• Exercise:
Find the number of lines below in which the word "function" appears, and write that number only.

• Dataset excerpts:
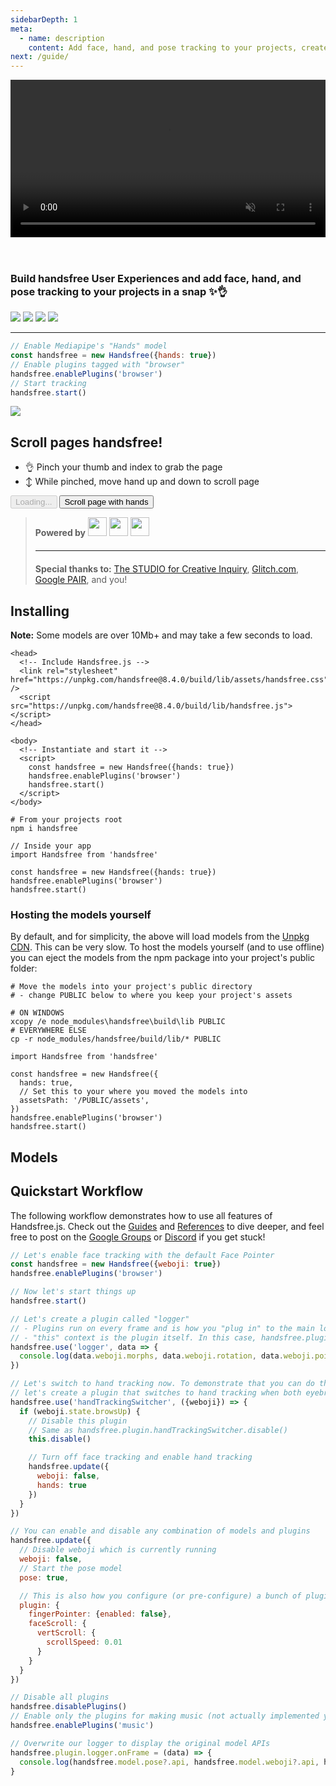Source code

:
 ```yaml
---
sidebarDepth: 1
meta:
  - name: description
    content: Add face, hand, and pose tracking to your projects, create handsfree user experiences, and tap into our growing library of plugins and integrations ✨👌
next: /guide/
---
```


<div id="hero-video" style="position: relative">
  <h1 class="mb-0"><img alt="Handsfree.js" title="Handsfree.js" src="/branding/handsfree.png"></h1>
  <video muted loop autoplay src="/model-wall.mp4" style="width: 100%"></video>
</div>

<h3 style="padding-top: 2em">Build handsfree User Experiences and add face, hand, and pose tracking to your projects in a snap ✨👌</h3>
<p class="verticle-middle-children space-children text-center">
  <a href="https://github.com/midiblocks/handsfree"><img src="https://img.shields.io/github/stars/midiblocks/handsfree?style=social"></a>
  <a href="https://github.com/midiblocks/handsfree"><img src="https://img.shields.io/github/last-commit/handsfreejs/handsfree.svg"></a>
  <a href="https://github.com/midiblocks/handsfree"><img src="https://img.shields.io/github/tag/handsfreejs/handsfree.svg"></a>
  <a href="https://github.com/midiblocks/handsfree"><img src="https://img.shields.io/github/repo-size/handsfreejs/handsfree.svg"></a>
</p>

---

```js
// Enable Mediapipe's "Hands" model
const handsfree = new Handsfree({hands: true})
// Enable plugins tagged with "browser"
handsfree.enablePlugins('browser')
// Start tracking
handsfree.start()
```
<Window title="Demo: Scroll pages handsfree">
  <div class="row">
    <div class="col-6"><img src="https://media4.giphy.com/media/tQ1vFtoMWWpgdCoJJj/giphy.gif"></div>
    <div class="col-6">
      <h2>Scroll pages handsfree!</h2>
      <ul>
        <li>👌 Pinch your thumb and index to grab the page</li>
        <li>↕ While pinched, move hand up and down to scroll page</li>
      </ul>
      <HandsfreeToggle class="full-width handsfree-hide-when-started-without-hands" text-off="Scroll page with hands" text-on="Stop Hands" :opts="demoOpts" />
      <button class="handsfree-show-when-started-without-hands handsfree-show-when-loading" disabled><Fa-Spinner spin /> Loading...</button>
      <button class="handsfree-show-when-started-without-hands handsfree-hide-when-loading" @click="startDemo"><Fa-Video /> Scroll page with hands</button>
    </div>
  </div>
</Window>

<blockquote>
  <div class="verticle-middle-children space-children text-center">
    <strong>Powered by</strong>
    <a href="https://www.tensorflow.org/js/"><img src='/branding/tensorflow.png' height=30></a>
    <a href="https://mediapipe.dev/"><img src='/branding/mediapipe.png' height=30></a>
    <a href="https://github.com/jeeliz/jeelizWeboji"><img src='/branding/jeeliz.png' height=30></a>
  </div>
  <hr style="margin: 20px auto">
  <div class="text-center">
    <strong>Special thanks to:</strong> <a href="https://studioforcreativeinquiry.org/">The STUDIO for Creative Inquiry</a>, <a href="https://glitch.com">Glitch.com</a>, <a href="https://research.google/teams/brain/pair/">Google PAIR</a>, and you!
  </div>
</blockquote>

## Installing
<TabPanel :tabs="tabs.installing">
<div data-panel="CDN">
<p><strong>Note:</strong> Some models are over 10Mb+ and may take a few seconds to load.</p>
<div class="language-html extra-class"><pre class="language-html"><code><span class="token tag"><span class="token tag"><span class="token punctuation">&lt;</span>head</span><span class="token punctuation">&gt;</span></span>
  <span class="token comment">&lt;!-- Include Handsfree.js --&gt;</span>
  <span class="token tag"><span class="token tag"><span class="token punctuation">&lt;</span>link</span> <span class="token attr-name">rel</span><span class="token attr-value"><span class="token punctuation attr-equals">=</span><span class="token punctuation">"</span>stylesheet<span class="token punctuation">"</span></span> <span class="token attr-name">href</span><span class="token attr-value"><span class="token punctuation attr-equals">=</span><span class="token punctuation">"</span>https://unpkg.com/handsfree@8.4.0/build/lib/assets/handsfree.css<span class="token punctuation">"</span></span> <span class="token punctuation">/&gt;</span></span>
  <span class="token tag"><span class="token tag"><span class="token punctuation">&lt;</span>script</span> <span class="token attr-name">src</span><span class="token attr-value"><span class="token punctuation attr-equals">=</span><span class="token punctuation">"</span>https://unpkg.com/handsfree@8.4.0/build/lib/handsfree.js<span class="token punctuation">"</span></span><span class="token punctuation">&gt;</span></span><span class="token script"></span><span class="token tag"><span class="token tag"><span class="token punctuation">&lt;/</span>script</span><span class="token punctuation">&gt;</span></span>
<span class="token tag"><span class="token tag"><span class="token punctuation">&lt;/</span>head</span><span class="token punctuation">&gt;</span></span>
&nbsp;
<span class="token tag"><span class="token tag"><span class="token punctuation">&lt;</span>body</span><span class="token punctuation">&gt;</span></span>
  <span class="token comment">&lt;!-- Instantiate and start it --&gt;</span>
  <span class="token tag"><span class="token tag"><span class="token punctuation">&lt;</span>script</span><span class="token punctuation">&gt;</span></span><span class="token script"><span class="token language-javascript">
    <span class="token keyword">const</span> handsfree <span class="token operator">=</span> <span class="token keyword">new</span> <span class="token class-name">Handsfree</span><span class="token punctuation">(</span><span class="token punctuation">{</span>hands<span class="token operator">:</span> <span class="token boolean">true</span><span class="token punctuation">}</span><span class="token punctuation">)</span>
    handsfree<span class="token punctuation">.</span><span class="token function">enablePlugins</span><span class="token punctuation">(</span><span class="token string">'browser'</span><span class="token punctuation">)</span>
    handsfree<span class="token punctuation">.</span><span class="token function">start</span><span class="token punctuation">(</span><span class="token punctuation">)</span>
  </span></span><span class="token tag"><span class="token tag"><span class="token punctuation">&lt;/</span>script</span><span class="token punctuation">&gt;</span></span>
<span class="token tag"><span class="token tag"><span class="token punctuation">&lt;/</span>body</span><span class="token punctuation">&gt;</span></span>
</code></pre></div>
</div>
<div data-panel="NPM" class="hidden">
<div class="language-bash extra-class"><pre class="language-bash"><code><span class="token comment"># From your projects root</span>
<span class="token function">npm</span> i handsfree
</code></pre></div>
<div class="language-js extra-class"><pre class="language-js"><code><span class="token comment">// Inside your app</span>
<span class="token keyword">import</span> Handsfree <span class="token keyword">from</span> <span class="token string">'handsfree'</span>
&nbsp;
<span class="token keyword">const</span> handsfree <span class="token operator">=</span> <span class="token keyword">new</span> <span class="token class-name">Handsfree</span><span class="token punctuation">(</span><span class="token punctuation">{</span>hands<span class="token operator">:</span> <span class="token boolean">true</span><span class="token punctuation">}</span><span class="token punctuation">)</span>
handsfree<span class="token punctuation">.</span><span class="token function">enablePlugins</span><span class="token punctuation">(</span><span class="token string">'browser'</span><span class="token punctuation">)</span>
handsfree<span class="token punctuation">.</span><span class="token function">start</span><span class="token punctuation">(</span><span class="token punctuation">)</span>
</code></pre></div>
<h3>Hosting the models yourself</h3>
<p>By default, and for simplicity, the above will load models from the <a href="https://unpkg.com/browse/handsfree@8.4.0/build/lib/assets">Unpkg CDN</a>. This can be very slow. To host the models yourself (and to use offline) you can eject the models from the npm package into your project's public folder:</p>
<div class="language-bash extra-class"><pre class="language-bash"><code><span class="token comment"># Move the models into your project's public directory</span>
<span class="token comment"># - change PUBLIC below to where you keep your project's assets</span>
&nbsp;
<span class="token comment"># ON WINDOWS</span>
xcopy /e node_modules<span class="token punctuation">\</span>handsfree<span class="token punctuation">\</span>build<span class="token punctuation">\</span>lib PUBLIC
<span class="token comment"># EVERYWHERE ELSE</span>
<span class="token function">cp</span> -r node_modules/handsfree/build/lib/* PUBLIC
</code></pre></div>
<div class="language-js extra-class"><pre class="language-js"><code><span class="token keyword">import</span> Handsfree <span class="token keyword">from</span> <span class="token string">'handsfree'</span>
&nbsp;
<span class="token keyword">const</span> handsfree <span class="token operator">=</span> <span class="token keyword">new</span> <span class="token class-name">Handsfree</span><span class="token punctuation">(</span><span class="token punctuation">{</span>
  hands<span class="token operator">:</span> <span class="token boolean">true</span><span class="token punctuation">,</span>
  <span class="token comment">// Set this to your where you moved the models into</span>
  assetsPath<span class="token operator">:</span> <span class="token string">'/PUBLIC/assets'</span><span class="token punctuation">,</span>
<span class="token punctuation">}</span><span class="token punctuation">)</span>
handsfree<span class="token punctuation">.</span><span class="token function">enablePlugins</span><span class="token punctuation">(</span><span class="token string">'browser'</span><span class="token punctuation">)</span>
handsfree<span class="token punctuation">.</span><span class="token function">start</span><span class="token punctuation">(</span><span class="token punctuation">)</span>
</code></pre></div>
</div>
</TabPanel>

## Models
<ModelList />

## Quickstart Workflow

The following workflow demonstrates how to use all features of Handsfree.js. Check out the [Guides](/guides/) and [References](/ref/) to dive deeper, and feel free to post on the [Google Groups](https://groups.google.com/g/handsfreejs) or [Discord](https://discord.gg/JeevWjTEdu) if you get stuck!

```js
// Let's enable face tracking with the default Face Pointer
const handsfree = new Handsfree({weboji: true})
handsfree.enablePlugins('browser')

// Now let's start things up
handsfree.start()

// Let's create a plugin called "logger"
// - Plugins run on every frame and is how you "plug in" to the main loop
// - "this" context is the plugin itself. In this case, handsfree.plugin.logger
handsfree.use('logger', data => {
  console.log(data.weboji.morphs, data.weboji.rotation, data.weboji.pointer, data, this)
})

// Let's switch to hand tracking now. To demonstrate that you can do this live,
// let's create a plugin that switches to hand tracking when both eyebrows go up
handsfree.use('handTrackingSwitcher', ({weboji}) => {
  if (weboji.state.browsUp) {
    // Disable this plugin
    // Same as handsfree.plugin.handTrackingSwitcher.disable()
    this.disable()

    // Turn off face tracking and enable hand tracking
    handsfree.update({
      weboji: false,
      hands: true
    })
  }
})

// You can enable and disable any combination of models and plugins
handsfree.update({
  // Disable weboji which is currently running
  weboji: false,
  // Start the pose model
  pose: true,

  // This is also how you configure (or pre-configure) a bunch of plugins at once
  plugin: {
    fingerPointer: {enabled: false},
    faceScroll: {
      vertScroll: {
        scrollSpeed: 0.01
      }
    }
  }
})

// Disable all plugins
handsfree.disablePlugins()
// Enable only the plugins for making music (not actually implemented yet)
handsfree.enablePlugins('music')

// Overwrite our logger to display the original model APIs
handsfree.plugin.logger.onFrame = (data) => {
  console.log(handsfree.model.pose?.api, handsfree.model.weboji?.api, handsfree.model.pose?.api)
}
```
<!-- 
## Examples

<div class="row align-top">
  <div class="col-6">
    <blockquote class="twitter-tweet"><p lang="en" dir="ltr">I remixed <a href="https://twitter.com/notwaldorf?ref_src=twsrc%5Etfw">@notwaldorf</a>&#39;s Piano Genie so that you can jam out with your fingers through a webcam 🖐🎹🖐<br><br>Try it on <a href="https://twitter.com/glitch?ref_src=twsrc%5Etfw">@Glitch</a>: <a href="https://t.co/CvrOboC5tV">https://t.co/CvrOboC5tV</a><br><br>Or see the source: <a href="https://t.co/ffWG92OEm2">https://t.co/ffWG92OEm2</a><br><br>Remixed by simply using the &quot;Pincher Plugin&quot; of Handsfree.js! <a href="https://twitter.com/hashtag/MediaPipe?src=hash&amp;ref_src=twsrc%5Etfw">#MediaPipe</a> <a href="https://twitter.com/hashtag/MadeWithTFJS?src=hash&amp;ref_src=twsrc%5Etfw">#MadeWithTFJS</a> <a href="https://t.co/lblUgzNl7N">pic.twitter.com/lblUgzNl7N</a></p>&mdash; Oz Ramos (@MIDIBlocks) <a href="https://twitter.com/MIDIBlocks/status/1359382512938541057?ref_src=twsrc%5Etfw">February 10, 2021</a></blockquote>
  </div>
  <div class="col-6">
    <blockquote class="twitter-tweet"><p lang="en" dir="ltr">Day 2 of <a href="https://twitter.com/hashtag/100DaysHandsfree?src=hash&amp;ref_src=twsrc%5Etfw">#100DaysHandsfree</a><br><br>On recommendation I&#39;ve started handsfree-ifying <a href="https://twitter.com/daviddotli?ref_src=twsrc%5Etfw">@daviddotli</a> Blob Opera 🎶 Only works with 1 pinch at a time but it works really well!<br><br>If you&#39;d like to see how I did it, it was just 39 smooth lines of JavaScript: <a href="https://t.co/ho39dwQiqB">https://t.co/ho39dwQiqB</a> <a href="https://t.co/qdoWZD1gJg">pic.twitter.com/qdoWZD1gJg</a></p>&mdash; Oz Ramos (@MIDIBlocks) <a href="https://twitter.com/MIDIBlocks/status/1352434377871872006?ref_src=twsrc%5Etfw">January 22, 2021</a></blockquote>
  </div>
  <div class="col-6">
    <blockquote class="twitter-tweet"><p lang="en" dir="ltr">Been trying to figure out a way to safely sandbox webcam but also render it w/ green wireframes on top of pages<br><br>My solution was to run webcam in a headless Browser Background Script, render it + wireframes onto canvas, then use Picture in Picture API to &quot;pop it outside&quot; browser! <a href="https://t.co/dZDStQ6BFq">pic.twitter.com/dZDStQ6BFq</a></p>&mdash; Oz Ramos (@MIDIBlocks) <a href="https://twitter.com/MIDIBlocks/status/1344466561222889472?ref_src=twsrc%5Etfw">December 31, 2020</a></blockquote>
  </div>
  <div class="col-6">
    <blockquote class="twitter-tweet"><p lang="en" dir="ltr">I made Handsfree Jenga 🧱👌<br><br>It&#39;s kinda buggy still but this demos how to use Hand Pointers to interact w/ physics in a Three.js scene <a href="https://twitter.com/hashtag/MadeWithTFJS?src=hash&amp;ref_src=twsrc%5Etfw">#MadeWithTFJS</a><br><br>Try it: <a href="https://t.co/ACuamUga0r">https://t.co/ACuamUga0r</a><br>Handsfree.js hook: <a href="https://t.co/UybmDLnVFE">https://t.co/UybmDLnVFE</a><br>Docs: <a href="https://t.co/WpNd3kLp8r">https://t.co/WpNd3kLp8r</a> <a href="https://t.co/bEdi5Gm5z7">pic.twitter.com/bEdi5Gm5z7</a></p>&mdash; Oz Ramos (@MIDIBlocks) <a href="https://twitter.com/MIDIBlocks/status/1334667133779755008?ref_src=twsrc%5Etfw">December 4, 2020</a></blockquote>
  </div>
  <div class="col-6">
    <blockquote class="twitter-tweet" data-conversation="none"><p lang="en" dir="ltr">The Handsfree.js repo can itself be loaded as an unpacked Chrome Extensions: <a href="https://t.co/8RFl3yR0uA">https://t.co/8RFl3yR0uA</a><br><br>So if you&#39;d like to go that route, all the heavy work is already done for you. Additionally, with WebSockets and Robot.js, you can control your desktop too! <a href="https://t.co/m7Xunc0pfq">pic.twitter.com/m7Xunc0pfq</a></p>&mdash; Oz Ramos (@MIDIBlocks) <a href="https://twitter.com/MIDIBlocks/status/1357799020521902080?ref_src=twsrc%5Etfw">February 5, 2021</a></blockquote>
  </div>
  <div class="col-6">
    <blockquote class="twitter-tweet" data-conversation="none"><p lang="en" dir="ltr">This newer rewrite does less out the box but will be way more extensible<br><br>You can use it with Robot.js or other desktop automation libraries to control your desktop/devices. Here&#39;s an older demo of that (will share code to this soon) <a href="https://t.co/ShoAwHGGHu">pic.twitter.com/ShoAwHGGHu</a></p>&mdash; Oz Ramos (@MIDIBlocks) <a href="https://twitter.com/MIDIBlocks/status/1326763862457274368?ref_src=twsrc%5Etfw">November 12, 2020</a></blockquote>
  </div>
  <div class="col-6">
    <blockquote class="twitter-tweet" data-conversation="none"><p lang="en" dir="ltr">Here&#39;s a 30sec video w positioning &amp; smoothing<br><br>On the right is my Chrome Dev Tools opened to the <a href="https://twitter.com/hashtag/WebXR?src=hash&amp;ref_src=twsrc%5Etfw">#WebXR</a> tab that comes with the Mozilla Emulator Extension with the new Handsfree button 🖐👀🖐<br><br>Thanks to <a href="https://twitter.com/i0nif?ref_src=twsrc%5Etfw">@i0nif</a> for the enthusiastic idea &amp; vision! Repo + docs + more after holidays <a href="https://t.co/rdV9MIjUBk">pic.twitter.com/rdV9MIjUBk</a></p>&mdash; Oz Ramos (@MIDIBlocks) <a href="https://twitter.com/MIDIBlocks/status/1342356735814553600?ref_src=twsrc%5Etfw">December 25, 2020</a></blockquote>
  </div>
  <div class="col-6">
    <Window title="Flappy Pose" :maximize="true">
      <section>
        <div>
          <router-link to="/ref/plugin/pinchScroll/"><img alt="Person playing Flappy Bird by flapping their arms. Flappy Bird is a game where you must flap the birds wings to fly or dodge barriers" src="https://media3.giphy.com/media/gUHHKdnuOW4OGOXcrI/giphy.gif"></router-link>
        </div>
        <p>In this game, the goal is to flap your arms to get the bird to fly around dodging obstacles. Made with an older version of Handsfree, but the API is very similar!</p>
        <div>
          <ul>
            <li><a href="https://flappy-pose.glitch.me/">Try it on Glitch</a></li>
            <li><a href="https://glitch.com/edit/#!/flappy-pose?path=src%2Fflap.js%3A32%3A4">See the source</a></li>
          </ul>
        </div>
      </section>
    </Window>
  </div>
</div> -->


<!-- Code -->
<script>
export default {
  data () {
    return {
      demoOpts: {
        autostart: true,
        
        weboji: false,
        hands: true,
        facemesh: false,
        pose: false,
        handpose: false,

        plugin: {
          pinchScroll: {enabled: true},
          palmPointers: {enabled: true}
        }
      },

      tabs: {
        installing: ['CDN', 'NPM']
      }
    }
  },


  // Render tweets
  mounted () {
    // const $script = document.createElement('script')
    // $script.src = 'https://platform.twitter.com/widgets.js'
    // document.body.appendChild($script)
  },

  methods: {
    /**
     * Start the page with our preset options
     */
    startDemo () {
      this.$root.handsfree.update(this.demoOpts)
    }
  }
}
</script>


<style>
  #hero-video {
    margin-bottom: 1em;
  }
  #hero-video h1 {
    position: absolute;
    top: 50%;
    transform: translateY(-75%);
    padding: 3%  20% 2% 20%;
    background: rgba(34,34,34, 25%);
    background: linear-gradient(90deg, rgba(34,34,34,0) 0%, rgba(34,34,34,1) 40%, rgba(34,34,34,1) 50%, rgba(34,34,34,1) 60%, rgba(34,34,34,0) 100%)
  }
</style>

• Task output:
8